When I left the Army I knew the last thing I needed was a ‘nine to five’ job! I just wouldn’t cope with that life! I’d been used to very little sleep, running on adrenaline and pushing things ‘to the limit’ there’s no way I could go to a regular job!
For me, the tipping point came in 1996, just after I’d left Iraq for the last time, I knew there was no way I could ever safely go back there. Thigs were pretty traumatic, but I’d heard that writing things down gave you time to sit and think.
I was on a ship from Izmir in Turkey to Brindisi in Italy, the cabin right next to the engine room, weeping for what had happened, finally letting go of all the stress when I began writing things down in a diary.

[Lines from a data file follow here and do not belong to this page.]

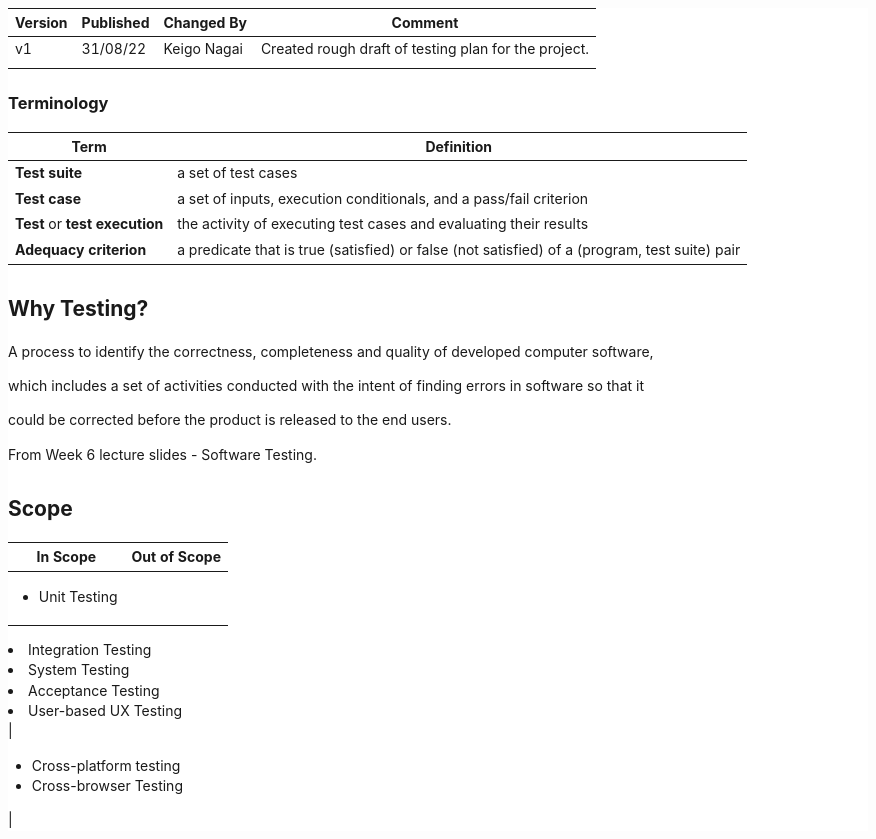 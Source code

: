 

|  **Version**  |  **Published**  |  **Changed By**  |  **Comment**  | 
|  --- |  --- |  --- |  --- | 
| v1 | 31/08/22 | Keigo Nagai | Created rough draft of testing plan for the project. | 
|  |  |  |  | 


### Terminology


|  **Term**  |  **Definition**  | 
|  --- |  --- | 
|  **Test suite**  | a set of test cases | 
|  **Test case**  | a set of inputs, execution conditionals, and a pass/fail criterion | 
|  **Test** or  **test execution**  |  the activity of executing test cases and evaluating their results | 
|  **Adequacy criterion**  | a predicate that is true (satisfied) or false (not satisfied) of a (program, test suite) pair | 




## Why Testing?
A process to identify the correctness, completeness and quality of developed computer software, 

which includes a set of activities conducted with the intent of finding errors in software so that it 

could be corrected before the product is released to the end users.

From Week 6 lecture slides - Software Testing.




## Scope


|  **In Scope**  |  **Out of Scope**  | 
|  --- |  --- | 
| <ul><li>Unit Testing

</li><li>Integration Testing

</li><li>System Testing

</li><li>Acceptance Testing

</li><li>User-based UX Testing

</li></ul> | <ul><li>Cross-platform testing

</li><li>Cross-browser Testing

</li></ul> |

It was one of those page for every day of the year diaries that I hadn’t written a word in, and it was September, I just started to write.
The journey was a day and a half, and I remember coming up for food and once when we went through the Corinthian Channel (an old canal that was dug by the Romans for ships passing from the Adriatic to the Aegean seas), but otherwise the only other thing i remember of that journey was that it was about midnight when we got to Brindisi and I had a twenty four hour drive to Vienna ahead, but something had changed, I’d realised how powerful the written word is, and how much healing power was in it!
For me, that’s when the written word started to get real , and for the first time I began to think that maybe using the written word was the way I wanted to go, but I still never imagined I’d ever write a book!